While the Fed will surely be displeased that after two ~275K prints in a row, the US labor market stalled again by nearly 50%, with August payrolls rising only by 151K, what Yellen will be most focused on is not the number of jobs, but rather the wage growth, or more specifically the lack thereof. As we noted earlier, on an average hourly basis, in August wages rose only by 0.1%, below the 0.2% Wall Street hoped for, and the lowest monthly increase since February.
As usual, however, hourly wages gave only half the story, because the US economy is a product of aggregate hours and wages, and it was here that a major problem emerged.

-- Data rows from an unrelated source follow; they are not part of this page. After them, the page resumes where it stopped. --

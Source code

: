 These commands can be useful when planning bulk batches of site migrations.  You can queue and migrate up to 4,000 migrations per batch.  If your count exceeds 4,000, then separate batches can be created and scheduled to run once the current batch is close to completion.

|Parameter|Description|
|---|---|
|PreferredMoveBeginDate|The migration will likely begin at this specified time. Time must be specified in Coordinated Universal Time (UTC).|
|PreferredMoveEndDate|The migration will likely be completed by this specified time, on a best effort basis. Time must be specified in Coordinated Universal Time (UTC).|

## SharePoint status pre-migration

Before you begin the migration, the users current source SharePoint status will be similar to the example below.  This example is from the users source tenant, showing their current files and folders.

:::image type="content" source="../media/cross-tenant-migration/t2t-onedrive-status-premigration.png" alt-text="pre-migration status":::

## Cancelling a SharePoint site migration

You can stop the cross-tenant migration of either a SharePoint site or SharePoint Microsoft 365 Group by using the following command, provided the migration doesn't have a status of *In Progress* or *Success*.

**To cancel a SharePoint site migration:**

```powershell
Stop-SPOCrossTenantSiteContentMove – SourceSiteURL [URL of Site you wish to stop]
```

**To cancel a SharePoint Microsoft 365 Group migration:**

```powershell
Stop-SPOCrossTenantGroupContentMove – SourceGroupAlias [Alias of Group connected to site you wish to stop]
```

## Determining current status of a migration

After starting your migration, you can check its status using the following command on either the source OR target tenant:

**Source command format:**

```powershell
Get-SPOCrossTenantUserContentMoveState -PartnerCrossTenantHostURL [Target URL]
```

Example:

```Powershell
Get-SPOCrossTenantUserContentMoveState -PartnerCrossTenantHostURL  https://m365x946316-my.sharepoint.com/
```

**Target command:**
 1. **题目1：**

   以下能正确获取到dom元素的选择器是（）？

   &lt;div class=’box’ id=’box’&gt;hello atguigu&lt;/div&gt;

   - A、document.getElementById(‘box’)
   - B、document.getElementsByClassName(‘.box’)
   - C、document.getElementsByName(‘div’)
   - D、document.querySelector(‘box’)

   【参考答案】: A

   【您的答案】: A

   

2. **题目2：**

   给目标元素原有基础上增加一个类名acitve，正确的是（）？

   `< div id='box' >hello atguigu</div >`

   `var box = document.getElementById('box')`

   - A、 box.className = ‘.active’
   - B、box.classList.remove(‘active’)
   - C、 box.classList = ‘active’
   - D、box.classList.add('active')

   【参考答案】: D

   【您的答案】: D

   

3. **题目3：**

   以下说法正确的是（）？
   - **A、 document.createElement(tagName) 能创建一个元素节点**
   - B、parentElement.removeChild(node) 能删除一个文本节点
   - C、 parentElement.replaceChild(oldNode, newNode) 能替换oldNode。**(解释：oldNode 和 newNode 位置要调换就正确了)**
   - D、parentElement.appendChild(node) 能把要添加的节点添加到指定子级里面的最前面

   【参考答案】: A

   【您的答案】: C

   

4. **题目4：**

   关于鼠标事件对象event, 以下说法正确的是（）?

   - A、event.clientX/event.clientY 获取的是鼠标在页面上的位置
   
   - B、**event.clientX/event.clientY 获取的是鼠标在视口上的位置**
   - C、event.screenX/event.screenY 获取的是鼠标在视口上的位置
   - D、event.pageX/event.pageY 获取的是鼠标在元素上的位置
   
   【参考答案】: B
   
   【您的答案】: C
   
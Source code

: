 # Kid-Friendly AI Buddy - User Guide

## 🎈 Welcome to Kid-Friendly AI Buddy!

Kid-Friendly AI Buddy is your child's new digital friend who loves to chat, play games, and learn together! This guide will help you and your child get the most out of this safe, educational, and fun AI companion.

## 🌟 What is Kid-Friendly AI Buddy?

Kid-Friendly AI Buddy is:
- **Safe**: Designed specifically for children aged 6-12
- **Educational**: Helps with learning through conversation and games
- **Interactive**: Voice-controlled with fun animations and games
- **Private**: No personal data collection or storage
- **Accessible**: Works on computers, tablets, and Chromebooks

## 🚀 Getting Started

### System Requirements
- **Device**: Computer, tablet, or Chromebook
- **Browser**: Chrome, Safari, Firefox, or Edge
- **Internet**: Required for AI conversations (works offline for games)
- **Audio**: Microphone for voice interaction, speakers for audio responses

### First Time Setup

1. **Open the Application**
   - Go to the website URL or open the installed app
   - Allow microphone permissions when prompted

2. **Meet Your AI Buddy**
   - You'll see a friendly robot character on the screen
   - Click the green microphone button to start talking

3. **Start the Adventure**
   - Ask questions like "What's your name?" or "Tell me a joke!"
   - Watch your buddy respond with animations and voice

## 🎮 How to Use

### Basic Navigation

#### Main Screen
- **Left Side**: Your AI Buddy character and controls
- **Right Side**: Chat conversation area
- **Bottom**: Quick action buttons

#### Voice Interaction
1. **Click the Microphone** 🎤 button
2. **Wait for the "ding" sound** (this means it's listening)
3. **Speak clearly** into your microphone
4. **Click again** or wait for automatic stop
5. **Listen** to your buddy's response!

As the chart below shows, when looking at the largest private sector grouping of US payrolls, the total production and non-supervisory workers which amount to roughly 83% of the entire workforce, the aggregate hours worked rose just 1.1% over the past 12 month, the lowest increase since July 2010.
And the flipside to this was that average weekly earnings for all employees not only declined from $884.08 to $882.54 over the past month (with weekly earnings for production and non-supervisory workers likewise declining from $727.92 to $727.10), but that on an annual basis, the 1.5% increase was the worst print in 32 months.
This report confirms what we showed several days ago, namely that the bulk of wage growth has gone to low-paid workers, however now that the tailwind of state minimum wage hikes has passed, the overall wage growth is sliding once again.
In short: if Yellen hikes into an environment in which wages are falling (and as reported last night, in which small businesses are seeing increasing delinquencies and are borrowing less), it will be nothing less than the Fed's attempt to push the economy into a recession.